What is expected.
Under this line are the records; write out word for word the part that begins at the line containing "Okay, thank you." and ends at the line containing "We have access", and no more.

Segment Start: Records to use

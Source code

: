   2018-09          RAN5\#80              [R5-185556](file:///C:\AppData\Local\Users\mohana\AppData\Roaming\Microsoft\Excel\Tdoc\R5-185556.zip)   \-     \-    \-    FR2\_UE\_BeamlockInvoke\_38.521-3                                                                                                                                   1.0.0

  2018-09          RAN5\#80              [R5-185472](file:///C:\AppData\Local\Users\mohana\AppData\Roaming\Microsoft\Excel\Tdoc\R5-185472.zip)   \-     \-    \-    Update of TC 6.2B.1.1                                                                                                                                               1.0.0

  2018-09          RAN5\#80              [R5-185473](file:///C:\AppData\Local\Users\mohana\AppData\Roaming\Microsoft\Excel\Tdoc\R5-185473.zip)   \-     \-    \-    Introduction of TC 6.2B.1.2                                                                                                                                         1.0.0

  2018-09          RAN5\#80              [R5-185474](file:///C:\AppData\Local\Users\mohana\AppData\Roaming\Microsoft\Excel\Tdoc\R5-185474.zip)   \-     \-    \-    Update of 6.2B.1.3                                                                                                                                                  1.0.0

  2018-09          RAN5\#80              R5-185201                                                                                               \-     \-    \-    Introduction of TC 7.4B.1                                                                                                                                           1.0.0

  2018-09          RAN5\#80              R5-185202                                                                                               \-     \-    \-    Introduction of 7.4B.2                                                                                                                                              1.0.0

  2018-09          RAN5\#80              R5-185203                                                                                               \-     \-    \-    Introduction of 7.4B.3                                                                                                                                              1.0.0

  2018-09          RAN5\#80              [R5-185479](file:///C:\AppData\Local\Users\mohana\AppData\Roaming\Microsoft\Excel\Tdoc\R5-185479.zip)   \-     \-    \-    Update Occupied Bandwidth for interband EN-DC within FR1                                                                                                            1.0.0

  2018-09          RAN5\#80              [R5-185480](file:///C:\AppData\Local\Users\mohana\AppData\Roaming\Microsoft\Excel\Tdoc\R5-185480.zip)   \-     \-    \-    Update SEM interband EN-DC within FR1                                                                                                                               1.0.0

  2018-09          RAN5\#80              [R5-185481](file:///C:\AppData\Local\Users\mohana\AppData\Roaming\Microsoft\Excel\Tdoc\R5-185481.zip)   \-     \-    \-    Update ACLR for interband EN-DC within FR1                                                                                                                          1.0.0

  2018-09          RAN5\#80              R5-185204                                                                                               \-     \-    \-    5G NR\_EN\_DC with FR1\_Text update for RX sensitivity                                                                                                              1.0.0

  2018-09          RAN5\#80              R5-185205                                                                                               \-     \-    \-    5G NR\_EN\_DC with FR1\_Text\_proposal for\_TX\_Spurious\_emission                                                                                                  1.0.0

Segment End: Records to use
Segment Start: Records to use

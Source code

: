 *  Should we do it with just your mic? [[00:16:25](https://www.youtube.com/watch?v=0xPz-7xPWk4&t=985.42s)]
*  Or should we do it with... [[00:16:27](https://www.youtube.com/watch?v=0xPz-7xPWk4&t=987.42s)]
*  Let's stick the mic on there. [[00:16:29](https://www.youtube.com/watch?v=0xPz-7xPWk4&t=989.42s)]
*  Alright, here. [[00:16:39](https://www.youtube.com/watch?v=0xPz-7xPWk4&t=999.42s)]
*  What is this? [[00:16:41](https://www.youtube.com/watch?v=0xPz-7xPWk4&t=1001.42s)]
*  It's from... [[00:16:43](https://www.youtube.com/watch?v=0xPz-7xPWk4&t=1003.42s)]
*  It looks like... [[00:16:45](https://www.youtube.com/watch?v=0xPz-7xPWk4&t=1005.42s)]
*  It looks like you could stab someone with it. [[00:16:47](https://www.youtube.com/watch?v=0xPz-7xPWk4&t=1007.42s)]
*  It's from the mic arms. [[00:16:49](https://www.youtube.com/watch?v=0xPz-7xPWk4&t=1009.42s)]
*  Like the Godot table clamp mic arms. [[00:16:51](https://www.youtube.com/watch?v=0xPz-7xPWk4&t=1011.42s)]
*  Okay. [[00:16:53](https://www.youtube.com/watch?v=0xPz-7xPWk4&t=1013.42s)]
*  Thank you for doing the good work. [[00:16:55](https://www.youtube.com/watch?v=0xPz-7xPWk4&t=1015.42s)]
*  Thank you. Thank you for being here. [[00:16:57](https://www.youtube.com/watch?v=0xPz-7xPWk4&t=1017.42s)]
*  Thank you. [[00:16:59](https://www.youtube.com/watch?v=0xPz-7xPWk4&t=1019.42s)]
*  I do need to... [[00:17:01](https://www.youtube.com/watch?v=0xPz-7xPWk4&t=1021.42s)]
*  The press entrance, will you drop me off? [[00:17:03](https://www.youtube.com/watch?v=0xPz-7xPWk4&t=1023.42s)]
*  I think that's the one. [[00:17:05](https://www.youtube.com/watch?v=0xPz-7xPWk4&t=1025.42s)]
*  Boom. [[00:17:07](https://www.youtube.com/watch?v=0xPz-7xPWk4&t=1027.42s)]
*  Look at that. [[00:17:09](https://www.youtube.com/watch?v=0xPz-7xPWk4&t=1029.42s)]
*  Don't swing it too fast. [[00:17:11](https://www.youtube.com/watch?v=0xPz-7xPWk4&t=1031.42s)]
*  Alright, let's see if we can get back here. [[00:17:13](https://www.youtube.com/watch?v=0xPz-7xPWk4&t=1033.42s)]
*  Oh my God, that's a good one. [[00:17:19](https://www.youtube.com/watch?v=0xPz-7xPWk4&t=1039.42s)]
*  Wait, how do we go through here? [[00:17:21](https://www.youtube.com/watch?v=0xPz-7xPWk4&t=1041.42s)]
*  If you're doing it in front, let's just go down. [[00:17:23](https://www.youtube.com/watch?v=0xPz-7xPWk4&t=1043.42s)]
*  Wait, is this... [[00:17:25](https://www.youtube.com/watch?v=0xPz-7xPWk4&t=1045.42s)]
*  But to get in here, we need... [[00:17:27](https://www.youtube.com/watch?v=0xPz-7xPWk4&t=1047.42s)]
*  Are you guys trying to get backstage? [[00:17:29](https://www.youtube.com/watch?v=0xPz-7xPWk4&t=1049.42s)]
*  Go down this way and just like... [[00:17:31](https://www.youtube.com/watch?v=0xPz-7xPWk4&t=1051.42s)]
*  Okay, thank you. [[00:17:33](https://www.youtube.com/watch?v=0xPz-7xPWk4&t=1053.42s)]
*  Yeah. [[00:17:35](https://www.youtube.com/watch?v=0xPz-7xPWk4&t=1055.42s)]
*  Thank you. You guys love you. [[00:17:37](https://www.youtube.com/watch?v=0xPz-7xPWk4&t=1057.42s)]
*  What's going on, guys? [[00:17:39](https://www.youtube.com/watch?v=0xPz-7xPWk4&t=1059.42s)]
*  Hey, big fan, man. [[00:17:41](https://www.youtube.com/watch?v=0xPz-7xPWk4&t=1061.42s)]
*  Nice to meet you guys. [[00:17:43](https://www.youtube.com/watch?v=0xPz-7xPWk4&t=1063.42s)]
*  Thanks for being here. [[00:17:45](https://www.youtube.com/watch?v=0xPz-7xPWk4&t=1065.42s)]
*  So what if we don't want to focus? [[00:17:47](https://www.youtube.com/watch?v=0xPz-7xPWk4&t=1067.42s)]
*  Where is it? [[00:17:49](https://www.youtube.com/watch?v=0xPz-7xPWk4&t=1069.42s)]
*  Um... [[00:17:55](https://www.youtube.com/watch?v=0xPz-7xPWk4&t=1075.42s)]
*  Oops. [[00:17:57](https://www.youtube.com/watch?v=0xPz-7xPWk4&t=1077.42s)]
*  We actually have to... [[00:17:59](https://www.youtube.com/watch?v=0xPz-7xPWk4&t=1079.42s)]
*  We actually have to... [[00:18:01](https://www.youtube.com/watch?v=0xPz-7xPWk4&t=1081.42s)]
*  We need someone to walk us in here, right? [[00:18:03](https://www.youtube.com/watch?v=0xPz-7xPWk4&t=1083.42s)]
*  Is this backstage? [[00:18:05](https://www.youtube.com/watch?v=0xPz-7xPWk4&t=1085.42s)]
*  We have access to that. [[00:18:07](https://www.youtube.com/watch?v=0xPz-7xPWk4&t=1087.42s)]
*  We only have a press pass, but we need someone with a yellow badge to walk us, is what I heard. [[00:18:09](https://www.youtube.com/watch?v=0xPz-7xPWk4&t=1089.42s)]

Segment End: Records to use

Exercise answer.
*  Okay, thank you. [[00:17:33](https://www.youtube.com/watch?v=0xPz-7xPWk4&t=1053.42s)]
*  Yeah. [[00:17:35](https://www.youtube.com/watch?v=0xPz-7xPWk4&t=1055.42s)]
*  Thank you. You guys love you. [[00:17:37](https://www.youtube.com/watch?v=0xPz-7xPWk4&t=1057.42s)]
*  What's going on, guys? [[00:17:39](https://www.youtube.com/watch?v=0xPz-7xPWk4&t=1059.42s)]
*  Hey, big fan, man. [[00:17:41](https://www.youtube.com/watch?v=0xPz-7xPWk4&t=1061.42s)]
*  Nice to meet you guys. [[00:17:43](https://www.youtube.com/watch?v=0xPz-7xPWk4&t=1063.42s)]
*  Thanks for being here. [[00:17:45](https://www.youtube.com/watch?v=0xPz-7xPWk4&t=1065.42s)]
*  So what if we don't want to focus? [[00:17:47](https://www.youtube.com/watch?v=0xPz-7xPWk4&t=1067.42s)]
*  Where is it? [[00:17:49](https://www.youtube.com/watch?v=0xPz-7xPWk4&t=1069.42s)]
*  Um... [[00:17:55](https://www.youtube.com/watch?v=0xPz-7xPWk4&t=1075.42s)]
*  Oops. [[00:17:57](https://www.youtube.com/watch?v=0xPz-7xPWk4&t=1077.42s)]
*  We actually have to... [[00:17:59](https://www.youtube.com/watch?v=0xPz-7xPWk4&t=1079.42s)]
*  We actually have to... [[00:18:01](https://www.youtube.com/watch?v=0xPz-7xPWk4&t=1081.42s)]
*  We need someone to walk us in here, right? [[00:18:03](https://www.youtube.com/watch?v=0xPz-7xPWk4&t=1083.42s)]
*  Is this backstage? [[00:18:05](https://www.youtube.com/watch?v=0xPz-7xPWk4&t=1085.42s)]
*  We have access to that. [[00:18:07](https://www.youtube.com/watch?v=0xPz-7xPWk4&t=1087.42s)]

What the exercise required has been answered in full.